Watch: Reverse Prompting: Reconstructing Prompts from AI-Generated Text

A fine-tuned Gemma 3 270M model reconstructs the most likely prompts from AI-generated responses using synthetic data and contrastive search configurations.

Transcript

Large language models usually take a prompt and write a response. But what if we flipped that process? What if we gave a model an AI-generated response, and asked it to reconstruct the question that most likely created it?

To do this, developers fine-tuned a tiny version of Google's Gemma 3 model, which has just two hundred and seventy million parameters. First, they used a larger model to generate one hundred thousand prompt and response pairs for training. During fine-tuning, they masked out the response text, forcing the model to focus purely on predicting the prompt. The entire training process took just over four hours on a single consumer graphics card.

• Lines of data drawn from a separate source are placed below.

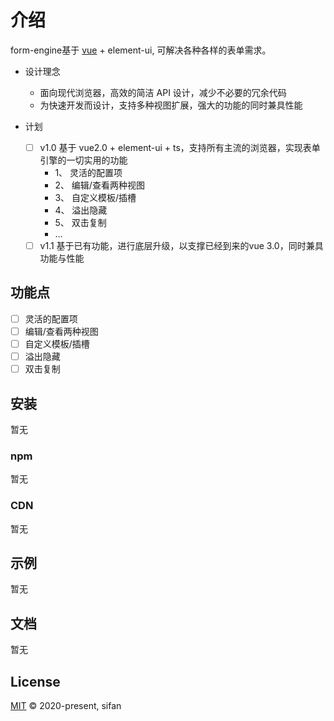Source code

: <!--
 * @Date: 2020-09-21 00:12:28
 * @FilePath: \README.md
 * @LastEditors: sifan
 * @LastEditTime: 2020-09-21 00:44:21
 * @Description: init
-->
# 介绍
form-engine基于 [vue](https://www.npmjs.com/package/vue) + element-ui, 可解决各种各样的表单需求。

* 设计理念
  * 面向现代浏览器，高效的简洁 API 设计，减少不必要的冗余代码
  * 为快速开发而设计，支持多种视图扩展，强大的功能的同时兼具性能

* 计划
  * [ ] v1.0 基于 vue2.0 + element-ui + ts，支持所有主流的浏览器，实现表单引擎的一切实用的功能
    * 1、 灵活的配置项
    * 2、 编辑/查看两种视图
    * 3、 自定义模板/插槽
    * 4、 溢出隐藏
    * 5、 双击复制
    * ...
  * [ ] v1.1 基于已有功能，进行底层升级，以支撑已经到来的vue 3.0，同时兼具功能与性能

## 功能点

* [ ] 灵活的配置项
* [ ] 编辑/查看两种视图
* [ ] 自定义模板/插槽
* [ ] 溢出隐藏
* [ ] 双击复制

## 安装
暂无

### npm
暂无

### CDN
暂无

## 示例
暂无

## 文档
暂无
<!-- 
[💡 使用指南]()
[👉 查看演示]()
[👉 查看文档]()

## Donation

如果您觉得我们的开源软件对你有所帮助，请扫下方二维码打赏我们一杯咖啡。☕  

由于维护一个开源项目需要花费非常大的精力与时间，如果您正在使用该项目，您的捐赠会帮助该项目能持续发展下去  
[👉 该组件对我有帮助，我要捐赠💰]()
-->

## License

[MIT](LICENSE) © 2020-present, sifan
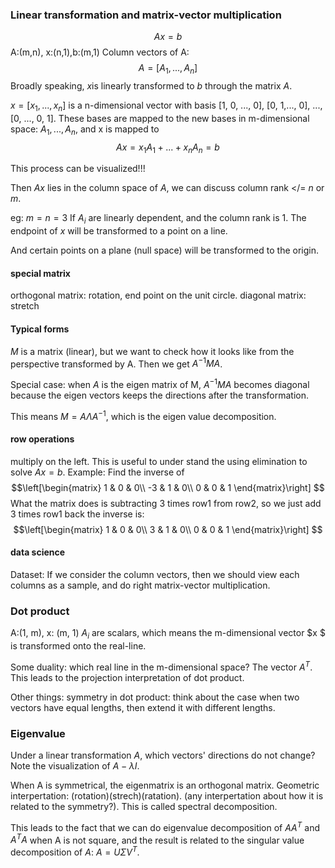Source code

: ### Linear transformation and matrix-vector multiplication
$$Ax=b$$
A:(m,n), x:(n,1),b:(m,1)
Column vectors of A:
$$A = [A_1,...,A_n]$$
Broadly speaking, $x$is linearly transformed to $b$ through the matrix $A$.  

$x=[x_1, ..., x_n]$ is a n-dimensional vector with basis [1, 0, ..., 0], [0, 1,..., 0], ..., [0, ..., 0, 1]. These bases are mapped to the new bases in m-dimensional space: $A_1,...,A_n$, and x is mapped to $$Ax = x_1 A_1 + ... + x_nA_n = b$$

This process can be visualized!!!

Then $Ax$ lies in the column space of $A$, we can discuss column rank </= $n$ or $m$.

eg:
$m=n=3$
If $A_i$ are linearly dependent, and the column rank is 1. The endpoint of $x$ will be transformed to a point on a line.

And certain points on a plane (null space) will be transformed to the origin.

#### special matrix
orthogonal matrix: rotation, end point on the unit circle.
diagonal matrix: stretch

#### Typical forms
$M$ is a matrix (linear), but we want to check how it looks like from the perspective transformed by A. Then we get $A^{-1}MA$.

Special case: when $A$ is the eigen matrix of M, $A^{-1}MA$ becomes diagonal because the eigen vectors keeps the directions after the transformation.

This means $M = A\Lambda A^{-1}$, which is the eigen value decomposition.

#### row operations
multiply on the left.
This is useful to under stand the using elimination to solve $Ax=b$.
Example:
Find the inverse of 
$$\left[\begin{matrix}
1 & 0 & 0\\ -3 & 1 & 0\\ 0 & 0 & 1
\end{matrix}\right] 
$$
What the matrix does is subtracting 3 times row1 from row2, so we just add 3 times row1 back the inverse is:
$$\left[\begin{matrix}
1 & 0 & 0\\ 3 & 1 & 0\\ 0 & 0 & 1
\end{matrix}\right] 
$$
#### data science
Dataset: If we consider the column vectors, then we should view each columns as a sample, and do right matrix-vector multiplication.

### Dot product
A:(1, m), x: (m, 1)
$A_i$ are scalars, which means the m-dimensional vector $x
$ is transformed onto the real-line.

Some duality: which real line in the m-dimensional space? 
The vector $A^T$. This leads to the projection interpretation of dot product.

Other things: 
symmetry in dot product: think about the case when two vectors have equal lengths, then extend it with different lengths.

### Eigenvalue
Under a linear transformation $A$, which vectors' directions do not change?  
Note the visualization of $A-\lambda I$.

When A is symmetrical, the eigenmatrix is an orthogonal matrix. Geometric interpertation: (rotation)(strech)(ratation).
(any interpertation about how it is related to the symmetry?).
This is called spectral decomposition.

This leads to the fact that we can do eigenvalue decomposition of $AA^T$ and $A^TA$ when A is not square, and the result is related to the singular value decomposition of $A$: $A=U\Sigma V^T$.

To generate candidate prompts from a given text, the system sweeps through twenty-four search configurations. This produces a diverse set of questions, which are then ranked by how confident the model is in each answer.

The results show that even tiny models can learn complex, reversed mappings. It also proves that synthetic training data generalizes incredibly well, meaning this small model can successfully reverse-engineer responses from other artificial intelligence systems. It is a highly practical approach for refining prompt engineering, analyzing web content, and verifying data quality.